Today was a great stay in roll around in the bed day. I’m not going to say any names but sometimes you need a little disorder in your life to make you day brighter. I was a bit unorganized and instead of going on my midterm meeting at the designated time I went a whole 2 hours later thinking that I was scheduled for 2:40 and not 12:40. Hopefully I can make it up. Today I also had a down side I got a call from my mom and she was basically bitching about next school year and ware I will be living. She has decided that I am not going to live any ware that cost over 400 a month but she fails to realize that everything that is under 500 a moth does not include utilities and I refuse to live with people I don’t know again... I tried the whole meeting new people and living with them thing and I have come to the conclusion that its just not for me…I get to irritated when they have personal problems and try to come to me for advice because I don’t seem to be having problems and they wanna know how I keep my cool… (I have friends dummy) sorry.
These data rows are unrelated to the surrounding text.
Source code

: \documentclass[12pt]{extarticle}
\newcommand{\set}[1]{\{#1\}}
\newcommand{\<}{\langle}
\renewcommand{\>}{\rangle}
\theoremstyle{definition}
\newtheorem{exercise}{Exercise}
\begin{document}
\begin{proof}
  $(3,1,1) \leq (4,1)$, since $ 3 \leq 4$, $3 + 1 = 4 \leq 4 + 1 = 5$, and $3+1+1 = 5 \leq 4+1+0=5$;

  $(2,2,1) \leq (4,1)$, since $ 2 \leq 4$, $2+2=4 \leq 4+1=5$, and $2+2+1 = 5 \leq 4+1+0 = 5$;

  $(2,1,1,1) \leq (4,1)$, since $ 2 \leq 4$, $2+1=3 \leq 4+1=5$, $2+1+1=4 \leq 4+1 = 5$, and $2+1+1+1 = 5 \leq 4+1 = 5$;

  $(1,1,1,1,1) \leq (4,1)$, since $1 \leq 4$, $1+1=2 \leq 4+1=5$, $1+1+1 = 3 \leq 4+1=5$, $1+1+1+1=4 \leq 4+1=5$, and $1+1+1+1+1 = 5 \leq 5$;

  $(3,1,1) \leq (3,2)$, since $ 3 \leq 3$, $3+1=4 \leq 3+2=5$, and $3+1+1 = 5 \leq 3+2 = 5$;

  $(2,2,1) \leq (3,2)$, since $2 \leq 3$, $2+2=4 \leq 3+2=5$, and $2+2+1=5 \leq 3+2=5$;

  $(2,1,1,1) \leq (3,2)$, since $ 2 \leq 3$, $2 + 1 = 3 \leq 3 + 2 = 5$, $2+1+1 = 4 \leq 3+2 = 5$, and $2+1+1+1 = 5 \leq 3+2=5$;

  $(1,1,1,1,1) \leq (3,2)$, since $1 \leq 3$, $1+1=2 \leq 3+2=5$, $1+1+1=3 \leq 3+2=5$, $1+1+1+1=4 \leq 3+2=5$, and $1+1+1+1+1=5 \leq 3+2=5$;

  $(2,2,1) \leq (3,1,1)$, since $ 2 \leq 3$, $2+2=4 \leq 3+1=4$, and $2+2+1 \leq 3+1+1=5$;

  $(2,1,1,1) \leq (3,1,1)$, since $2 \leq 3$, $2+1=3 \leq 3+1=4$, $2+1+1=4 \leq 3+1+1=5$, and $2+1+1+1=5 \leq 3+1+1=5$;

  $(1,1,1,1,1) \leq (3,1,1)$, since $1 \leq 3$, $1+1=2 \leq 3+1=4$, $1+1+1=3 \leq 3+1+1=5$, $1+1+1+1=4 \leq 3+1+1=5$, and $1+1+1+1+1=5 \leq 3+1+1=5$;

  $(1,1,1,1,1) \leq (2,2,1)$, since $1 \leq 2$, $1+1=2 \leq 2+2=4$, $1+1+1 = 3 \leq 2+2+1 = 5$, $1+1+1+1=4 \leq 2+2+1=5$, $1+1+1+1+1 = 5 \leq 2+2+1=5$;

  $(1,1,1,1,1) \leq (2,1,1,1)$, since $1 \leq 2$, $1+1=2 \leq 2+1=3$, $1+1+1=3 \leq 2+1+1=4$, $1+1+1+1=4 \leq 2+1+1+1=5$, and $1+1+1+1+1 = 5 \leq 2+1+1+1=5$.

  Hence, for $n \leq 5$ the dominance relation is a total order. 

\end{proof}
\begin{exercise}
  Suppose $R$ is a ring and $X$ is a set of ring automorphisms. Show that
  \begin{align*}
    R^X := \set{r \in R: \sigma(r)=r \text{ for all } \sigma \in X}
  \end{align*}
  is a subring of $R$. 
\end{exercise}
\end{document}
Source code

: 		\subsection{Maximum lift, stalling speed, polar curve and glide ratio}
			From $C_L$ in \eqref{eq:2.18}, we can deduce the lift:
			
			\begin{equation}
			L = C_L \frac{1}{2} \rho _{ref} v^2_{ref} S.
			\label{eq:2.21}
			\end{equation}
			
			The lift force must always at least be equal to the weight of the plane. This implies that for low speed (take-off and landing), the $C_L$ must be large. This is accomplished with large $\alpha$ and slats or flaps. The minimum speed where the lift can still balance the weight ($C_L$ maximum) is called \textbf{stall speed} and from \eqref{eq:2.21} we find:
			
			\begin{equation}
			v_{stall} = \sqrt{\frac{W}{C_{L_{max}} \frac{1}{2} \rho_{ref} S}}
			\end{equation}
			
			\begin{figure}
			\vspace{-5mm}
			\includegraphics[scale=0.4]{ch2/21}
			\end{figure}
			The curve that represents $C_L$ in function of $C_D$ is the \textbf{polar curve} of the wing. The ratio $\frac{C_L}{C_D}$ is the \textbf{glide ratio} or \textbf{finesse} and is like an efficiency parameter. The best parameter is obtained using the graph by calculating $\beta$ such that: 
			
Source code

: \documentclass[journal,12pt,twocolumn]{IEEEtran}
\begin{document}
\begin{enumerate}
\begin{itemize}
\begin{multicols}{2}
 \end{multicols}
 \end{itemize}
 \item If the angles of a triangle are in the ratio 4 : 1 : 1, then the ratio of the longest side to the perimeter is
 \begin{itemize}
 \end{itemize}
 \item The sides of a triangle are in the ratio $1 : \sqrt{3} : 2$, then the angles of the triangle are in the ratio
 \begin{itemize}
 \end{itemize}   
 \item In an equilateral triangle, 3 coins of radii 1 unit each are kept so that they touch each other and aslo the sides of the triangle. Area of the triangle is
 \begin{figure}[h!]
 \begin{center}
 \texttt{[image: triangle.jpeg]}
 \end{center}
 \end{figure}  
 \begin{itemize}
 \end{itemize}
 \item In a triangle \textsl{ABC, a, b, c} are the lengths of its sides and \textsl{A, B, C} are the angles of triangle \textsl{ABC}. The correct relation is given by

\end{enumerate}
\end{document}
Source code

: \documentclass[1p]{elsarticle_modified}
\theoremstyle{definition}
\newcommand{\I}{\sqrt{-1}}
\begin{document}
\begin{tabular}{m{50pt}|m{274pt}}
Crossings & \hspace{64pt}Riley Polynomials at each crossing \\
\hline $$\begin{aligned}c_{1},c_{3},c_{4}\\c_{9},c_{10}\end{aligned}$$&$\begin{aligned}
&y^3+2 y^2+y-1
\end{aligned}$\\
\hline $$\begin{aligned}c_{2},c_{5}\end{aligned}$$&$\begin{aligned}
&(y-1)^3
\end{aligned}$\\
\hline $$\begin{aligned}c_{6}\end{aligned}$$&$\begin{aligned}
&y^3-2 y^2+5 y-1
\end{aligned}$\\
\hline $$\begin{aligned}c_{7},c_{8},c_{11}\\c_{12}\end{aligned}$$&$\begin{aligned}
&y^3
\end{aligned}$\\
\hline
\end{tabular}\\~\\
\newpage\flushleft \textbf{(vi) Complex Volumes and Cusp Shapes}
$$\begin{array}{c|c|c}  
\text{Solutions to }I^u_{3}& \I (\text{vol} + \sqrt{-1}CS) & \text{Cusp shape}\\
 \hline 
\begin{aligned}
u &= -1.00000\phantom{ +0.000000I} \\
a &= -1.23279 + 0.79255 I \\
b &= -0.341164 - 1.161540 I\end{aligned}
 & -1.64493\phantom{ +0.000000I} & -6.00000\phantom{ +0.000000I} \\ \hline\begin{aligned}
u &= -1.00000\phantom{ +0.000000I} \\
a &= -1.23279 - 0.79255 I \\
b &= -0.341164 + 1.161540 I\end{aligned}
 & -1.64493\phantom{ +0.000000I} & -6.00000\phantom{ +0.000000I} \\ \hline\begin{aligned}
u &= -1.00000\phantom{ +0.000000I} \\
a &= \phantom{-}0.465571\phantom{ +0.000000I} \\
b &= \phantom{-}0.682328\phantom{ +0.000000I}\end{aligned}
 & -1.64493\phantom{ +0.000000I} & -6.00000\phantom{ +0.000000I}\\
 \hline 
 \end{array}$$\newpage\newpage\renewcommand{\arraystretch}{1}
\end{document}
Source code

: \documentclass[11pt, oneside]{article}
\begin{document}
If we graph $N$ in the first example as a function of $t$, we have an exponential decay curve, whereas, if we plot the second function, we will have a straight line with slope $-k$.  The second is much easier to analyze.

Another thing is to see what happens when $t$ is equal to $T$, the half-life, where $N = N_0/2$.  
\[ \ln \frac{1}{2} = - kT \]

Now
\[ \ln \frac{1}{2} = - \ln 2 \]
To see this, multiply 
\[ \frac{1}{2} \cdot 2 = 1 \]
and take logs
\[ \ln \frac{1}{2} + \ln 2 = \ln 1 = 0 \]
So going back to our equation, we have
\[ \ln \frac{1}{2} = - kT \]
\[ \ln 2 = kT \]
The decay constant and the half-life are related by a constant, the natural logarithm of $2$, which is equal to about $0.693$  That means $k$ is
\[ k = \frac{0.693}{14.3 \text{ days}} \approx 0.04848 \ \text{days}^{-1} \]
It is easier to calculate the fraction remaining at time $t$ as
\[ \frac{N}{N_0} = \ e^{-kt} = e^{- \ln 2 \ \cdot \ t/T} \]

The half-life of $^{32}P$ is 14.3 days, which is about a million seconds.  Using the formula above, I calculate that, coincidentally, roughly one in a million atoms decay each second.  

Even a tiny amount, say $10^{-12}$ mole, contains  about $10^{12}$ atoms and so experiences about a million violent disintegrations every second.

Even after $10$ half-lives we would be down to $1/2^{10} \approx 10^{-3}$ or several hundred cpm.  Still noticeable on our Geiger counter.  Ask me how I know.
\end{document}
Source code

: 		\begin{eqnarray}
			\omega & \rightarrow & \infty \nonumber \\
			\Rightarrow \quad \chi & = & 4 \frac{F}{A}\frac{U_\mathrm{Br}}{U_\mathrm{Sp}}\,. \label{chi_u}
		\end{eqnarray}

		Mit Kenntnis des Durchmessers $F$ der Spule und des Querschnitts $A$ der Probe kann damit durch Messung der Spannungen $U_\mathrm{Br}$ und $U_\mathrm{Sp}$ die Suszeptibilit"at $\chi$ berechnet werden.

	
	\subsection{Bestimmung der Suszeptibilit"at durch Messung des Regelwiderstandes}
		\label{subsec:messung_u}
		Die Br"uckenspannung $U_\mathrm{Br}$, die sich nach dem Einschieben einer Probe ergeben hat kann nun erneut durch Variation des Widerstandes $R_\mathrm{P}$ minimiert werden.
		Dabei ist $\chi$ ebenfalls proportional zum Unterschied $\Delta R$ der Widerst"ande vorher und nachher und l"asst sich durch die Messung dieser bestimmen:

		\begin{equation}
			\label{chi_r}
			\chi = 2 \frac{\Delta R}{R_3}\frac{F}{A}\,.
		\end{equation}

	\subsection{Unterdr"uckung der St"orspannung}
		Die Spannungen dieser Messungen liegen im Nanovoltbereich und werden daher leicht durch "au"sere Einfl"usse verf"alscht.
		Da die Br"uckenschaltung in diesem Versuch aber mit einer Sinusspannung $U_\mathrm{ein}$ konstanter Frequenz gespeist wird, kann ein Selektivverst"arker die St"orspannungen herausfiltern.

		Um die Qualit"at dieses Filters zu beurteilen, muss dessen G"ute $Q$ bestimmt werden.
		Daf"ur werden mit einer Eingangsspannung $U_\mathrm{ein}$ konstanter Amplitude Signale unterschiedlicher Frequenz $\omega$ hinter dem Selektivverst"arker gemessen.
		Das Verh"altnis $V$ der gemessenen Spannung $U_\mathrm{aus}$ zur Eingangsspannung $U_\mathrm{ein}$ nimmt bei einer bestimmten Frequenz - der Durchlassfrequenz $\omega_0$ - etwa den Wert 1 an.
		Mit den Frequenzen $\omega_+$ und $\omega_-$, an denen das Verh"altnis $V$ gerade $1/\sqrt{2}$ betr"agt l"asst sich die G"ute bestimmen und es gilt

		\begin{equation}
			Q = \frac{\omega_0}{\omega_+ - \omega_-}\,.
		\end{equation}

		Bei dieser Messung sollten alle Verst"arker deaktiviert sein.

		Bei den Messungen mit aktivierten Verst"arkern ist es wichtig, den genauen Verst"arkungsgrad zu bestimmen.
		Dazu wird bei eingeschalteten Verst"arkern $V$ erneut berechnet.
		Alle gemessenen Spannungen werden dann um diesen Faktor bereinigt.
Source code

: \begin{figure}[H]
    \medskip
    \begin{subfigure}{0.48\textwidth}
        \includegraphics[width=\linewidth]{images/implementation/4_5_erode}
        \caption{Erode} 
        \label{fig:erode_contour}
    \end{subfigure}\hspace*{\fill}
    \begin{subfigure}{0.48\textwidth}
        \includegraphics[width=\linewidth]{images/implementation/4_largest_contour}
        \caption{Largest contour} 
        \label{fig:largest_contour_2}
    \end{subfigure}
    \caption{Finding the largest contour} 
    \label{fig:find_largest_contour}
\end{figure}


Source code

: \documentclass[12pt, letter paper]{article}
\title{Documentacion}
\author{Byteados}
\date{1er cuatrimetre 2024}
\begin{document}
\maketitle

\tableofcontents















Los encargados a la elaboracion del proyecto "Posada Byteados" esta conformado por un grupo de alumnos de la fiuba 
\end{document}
Well any who I’m still looking. Then she was finely convinced that I need to get a job. Mind you I am 19 years of age and I have never had a job ware I have gone and done an application and have a call back for and interview and got the job. She thinks that that little summer program that DC has for the children counts as a job. Little does she know employers look at that and ask what else have you done? It doesn’t mean shit to them. So now I’m caught in this situation of trying to make my mom happy and be reasonable with myself. Since I will not be getting the meal plain next year that knocks off a few thousand dollars so that can go to the apartment then I get a refund because of the scholarship that I got hopefully it continues seeing that the guy is now in jail. It’s a snow storm for real.

Monday, March 2, 2009

we are so fun hear at monroe park.

It was snowing and I wanted to cry…. But I sucked it up and got all dressed in this puffy clothing that my mom snuck into my luggage and I manned up for war. We had a big snow fight in the middle of Monroe Park and it made me feel like I had grown into a new family. The snow throwing was not limited to the people you see everyday in the halls of your dorm…. I remember taking a huge glob of snow and smashing it on the back of a lady that I see all that time at Shafer. And it made me feel like the world was realizing how much all this structure was getting us in a big fuss. I hate snow lets put that on the record but I had fun and didn’t end up leaving the scene of the snow fight till 12 o’clock when the police came and told everyone to go home.

Although there were a few that were not taking part of this wonderful game... at the end of the night when I showered and went to sleep I was happy that I went to college and didnt stay home and go to hair school... because then I would have never been in that snow fight.

Sunday, March 1, 2009

Metri


Last

night i went to support my friend Demetrus cater at the MR. Delta pagent and he won second place... most would be sad and not wanna to hang out. But not my metri and im proud of him for that.

The show was great and very pleasing to watch, i just whis that the seats i got would have been a bit better. All in all it was a great night... that i ended again alone in my room... We got to work on these endings because they are getting a little boring.